DSA2

David Shaw dshaw at jabberwocky.com
Tue Oct 17 14:41:18 CEST 2006


On Tue, Oct 17, 2006 at 12:59:54PM +0200, Lionel Elie Mamane wrote:

> > This is not correct.  No DSA signatures in OpenPGP, whether v3 or
> > v4, have a hash firewall.
> 
> I got that idea from this language in the RFC:
> 
>                             A V4 signature hashes the packet body
>  starting from its first field, the version number, through the end of
>  the hashed subpacket data. Thus, the fields hashed are the signature
>  version, the signature type, the public key algorithm, the hash
>  algorithm, the hashed subpacket length, and the hashed subpacket
>  body.
> 
> Doesn't the fact that the they hash algorithm identifier is hashed
> into what is DSA-signed establish a hash firewall?
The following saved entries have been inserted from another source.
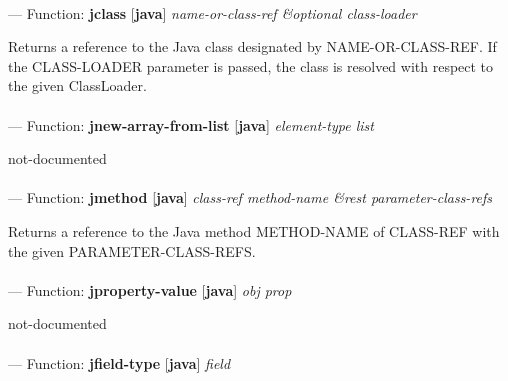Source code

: \paragraph{}
\label{JAVA:JCLASS}
--- Function: \textbf{jclass} [\textbf{java}] \textit{name-or-class-ref \&optional class-loader}

\begin{adjustwidth}{5em}{5em}
Returns a reference to the Java class designated by NAME-OR-CLASS-REF. If the CLASS-LOADER parameter is passed, the class is resolved with respect to the given ClassLoader.
\end{adjustwidth}

\paragraph{}
\label{JAVA:JNEW-ARRAY-FROM-LIST}
--- Function: \textbf{jnew-array-from-list} [\textbf{java}] \textit{element-type list}

\begin{adjustwidth}{5em}{5em}
not-documented
\end{adjustwidth}

\paragraph{}
\label{JAVA:JMETHOD}
--- Function: \textbf{jmethod} [\textbf{java}] \textit{class-ref method-name \&rest parameter-class-refs}

\begin{adjustwidth}{5em}{5em}
Returns a reference to the Java method METHOD-NAME of CLASS-REF with the given PARAMETER-CLASS-REFS.
\end{adjustwidth}

\paragraph{}
\label{JAVA:JPROPERTY-VALUE}
--- Function: \textbf{jproperty-value} [\textbf{java}] \textit{obj prop}

\begin{adjustwidth}{5em}{5em}
not-documented
\end{adjustwidth}

\paragraph{}
\label{JAVA:JFIELD-TYPE}
--- Function: \textbf{jfield-type} [\textbf{java}] \textit{field}

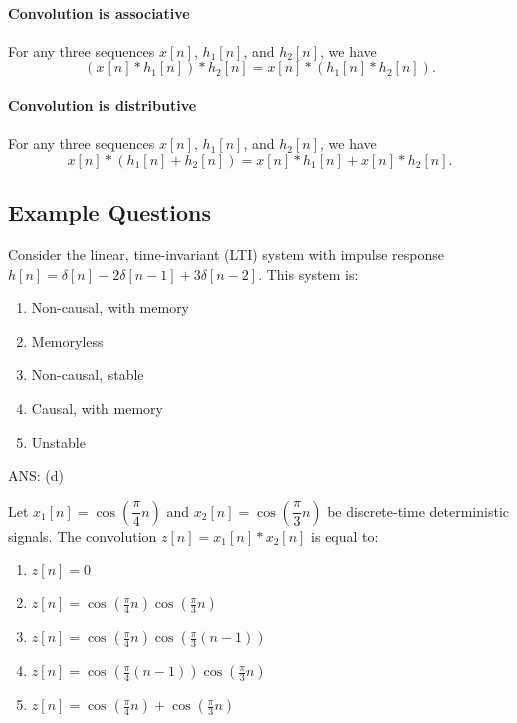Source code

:\paragraph{Convolution is associative} For any three sequences $x[n]$, $h_1[n]$, and $h_2[n]$, we have
\[
    (x[n] * h_1[n]) * h_2[n] = x[n] * (h_1[n] * h_2[n]).
\]

\paragraph{Convolution is distributive} For any three sequences $x[n]$, $h_1[n]$, and $h_2[n]$, we have
\[
    x[n] * (h_1[n] + h_2[n]) = x[n] * h_1[n] + x[n] * h_2[n].
\]


\subsection{Example Questions}
\begin{q}{}
Consider the linear, time-invariant (LTI) system with impulse response $h[n] = \delta[n] - 2\delta[n-1] + 3\delta[n-2]$. This system is:
\begin{enumerate}[label=(\alph*)]
    \item Non-causal, with memory
    \item Memoryless
    \item Non-causal, stable
    \item Causal, with memory
    \item Unstable
\end{enumerate}

\begin{flushright}
    \begin{blueenv}
        ANS: (d)
    \end{blueenv}
\end{flushright}
\end{q}
\begin{q}{}
Let $x_{1}[n] = \cos\left(\dfrac{\pi}{4} n\right)$ and $x_{2}[n] = \cos\left(\dfrac{\pi}{3}n\right)$ be discrete-time deterministic signals. The convolution $z[n] = x_{1}[n] * x_{2}[n]$ is equal to:

\begin{enumerate}[label=(\alph*)]
    \item $z[n] = 0$
    \item $z[n] = \cos(\frac{\pi}{4} n) \cos(\frac{\pi}{3}n)$
    \item $z[n] = \cos(\frac{\pi}{4} n) \cos(\frac{\pi}{3}(n-1))$
    \item $z[n] = \cos(\frac{\pi}{4} (n-1)) \cos(\frac{\pi}{3}n)$
    \item $z[n] = \cos(\frac{\pi}{4} n) + \cos(\frac{\pi}{3}n)$
\end{enumerate}
\end{q}
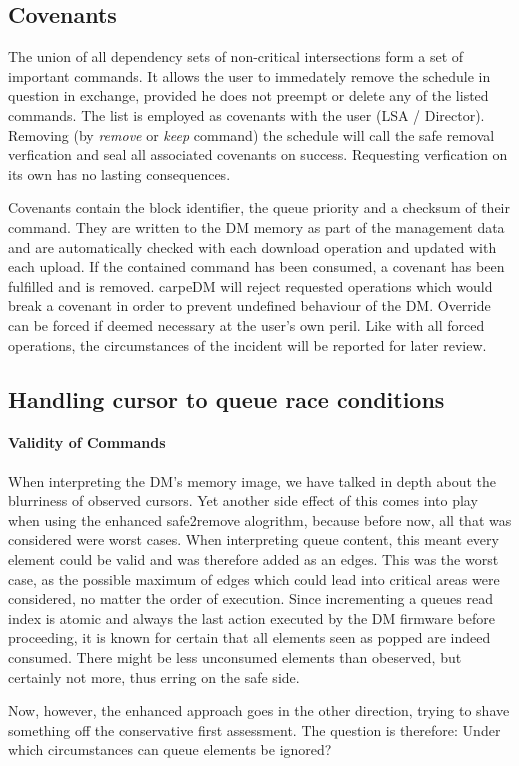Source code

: \subsection{Covenants}
\label{ssec:cov}
The union of all dependency sets of non-critical intersections form a set of important commands. It allows the user to immedately remove the schedule in question in exchange, provided he does not preempt or delete any of the listed commands. The list is employed as covenants with the user (LSA / Director).
Removing (by \emph{remove} or \emph{keep} command) the schedule will call the safe removal verfication and seal all associated covenants on success. Requesting verfication on its own has no lasting consequences.
\par
Covenants contain the block identifier, the queue priority and a checksum of their command. They are written to the DM memory as part of the management data and are automatically checked with each download operation and updated with each upload. If the contained command has been consumed, a covenant has been fulfilled and is removed. carpeDM will reject requested operations which would break a covenant in order to prevent undefined behaviour of the DM. Override can be forced if deemed necessary at the user's own peril. Like with all forced operations, the circumstances of the incident will be reported for later review.

\subsection{Handling cursor to queue race conditions}
\paragraph{Validity of Commands}
When interpreting the DM's memory image, we have talked in depth about the blurriness of observed cursors. Yet another side effect of this comes into play when using the enhanced safe2remove alogrithm,
because before now, all that was considered were worst cases. When interpreting queue content, this meant every element could be valid and was therefore added as an edges. This was the worst case, as the possible maximum of edges which could lead into critical areas were considered, no matter the order of execution. Since incrementing a queues read index is atomic and always the last action executed by the DM firmware before proceeding,
it is known for certain that all elements seen as popped are indeed consumed. There might be less unconsumed elements than obeserved, but certainly not more, thus erring on the safe side.
\par Now, however, the enhanced approach goes in the other direction, trying to shave something off the conservative first assessment. The question is therefore: Under which circumstances can queue elements be ignored?


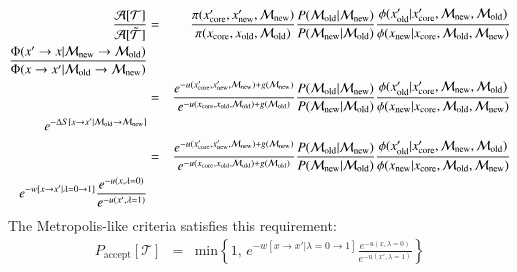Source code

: \begin{eqnarray}
\frac{\mathcal{A}[\mathcal{T}]}{\mathcal{A}[\tilde{\mathcal{T}}]} &=& \frac{\pi(x'_\mathrm{core}, x'_\mathrm{new}, \mathcal{M}_\mathrm{new})}{\pi(x_\mathrm{core}, x_\mathrm{old}, \mathcal{M}_\mathrm{old})} \frac{P(\mathcal{M}_\mathrm{old} | \mathcal{M}_\mathrm{new})}{P(\mathcal{M}_\mathrm{new} | \mathcal{M}_\mathrm{old})} \frac{\phi(x'_\mathrm{old} | x'_\mathrm{core}, \mathcal{M}_\mathrm{new}, \mathcal{M}_\mathrm{old})}{\phi(x_\mathrm{new} | x_\mathrm{core}, \mathcal{M}_\mathrm{old}, \mathcal{M}_\mathrm{new})} \nonumber \\ 
\frac{\Phi(x' \rightarrow x | \mathcal{M}_\mathrm{new} \rightarrow \mathcal{M}_\mathrm{old})} {\Phi(x \rightarrow x' | \mathcal{M}_\mathrm{old} \rightarrow \mathcal{M}_\mathrm{new})} \notag \nonumber \\
%
&=& \frac{e^{-u(x'_\mathrm{core}, x'_\mathrm{new}, \mathcal{M}_\mathrm{new}) + g(\mathcal{M}_\mathrm{new})}}{e^{-u(x_\mathrm{core}, x_\mathrm{old}, \mathcal{M}_\mathrm{old}) + g(\mathcal{M}_\mathrm{old})}} \frac{P(\mathcal{M}_\mathrm{old} | \mathcal{M}_\mathrm{new})}{P(\mathcal{M}_\mathrm{new} | \mathcal{M}_\mathrm{old})} \frac{\phi(x'_\mathrm{old} | x'_\mathrm{core}, \mathcal{M}_\mathrm{new}, \mathcal{M}_\mathrm{old})}{\phi(x_\mathrm{new} | x_\mathrm{core}, \mathcal{M}_\mathrm{old}, \mathcal{M}_\mathrm{new})} \nonumber \\ 
e^{-\Delta S[x \rightarrow x' | \mathcal{M}_\mathrm{old} \rightarrow \mathcal{M}_\mathrm{new}]} \notag \nonumber \\
%
&=& \frac{e^{-u(x'_\mathrm{core}, x'_\mathrm{new}, \mathcal{M}_\mathrm{new}) + g(\mathcal{M}_\mathrm{new})}}{e^{-u(x_\mathrm{core}, x_\mathrm{old}, \mathcal{M}_\mathrm{old}) + g(\mathcal{M}_\mathrm{old})}} \frac{P(\mathcal{M}_\mathrm{old} | \mathcal{M}_\mathrm{new})}{P(\mathcal{M}_\mathrm{new} | \mathcal{M}_\mathrm{old})} \frac{\phi(x'_\mathrm{old} | x'_\mathrm{core}, \mathcal{M}_\mathrm{new}, \mathcal{M}_\mathrm{old})}{\phi(x_\mathrm{new} | x_\mathrm{core}, \mathcal{M}_\mathrm{old}, \mathcal{M}_\mathrm{new})} \nonumber \\  
e^{-w[x \rightarrow x' | \lambda = 0 \rightarrow 1]} \frac{e^{-u(x, \lambda=0)}}{e^{-u(x', \lambda=1)}} \label{equation:hybrid-acceptance-criteria}
\end{eqnarray}
%
The Metropolis-like criteria satisfies this requirement:
%
\begin{eqnarray}
P_\mathrm{accept}[\mathcal{T}] &=& \mathrm{min} \left\{ 1, \, e^{-w[x \rightarrow x' | \lambda = 0 \rightarrow 1]} \frac{e^{-u(x, \lambda=0)}}{e^{-u(x', \lambda=1)}} \right\}
\end{eqnarray}
%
No.  That puts the hash algorithm inside the document being hashed.
If the hash is broken, then that's the worst place for the identifier
to be :)

What DSA does is (more or less):
  DSA( Hash( Identifier + document ) )

What RSA, with its hash firewall does is (again, more or less):
  RSA( Identifier + Hash( document ) )

Note that the identifier is present outside of the hash in the
material given to the RSA algorithm (it's actually present inside the
hash as well, but that's not relevant here).  If the hash is broken,
that doesn't impact the identifier that isn't in the hash.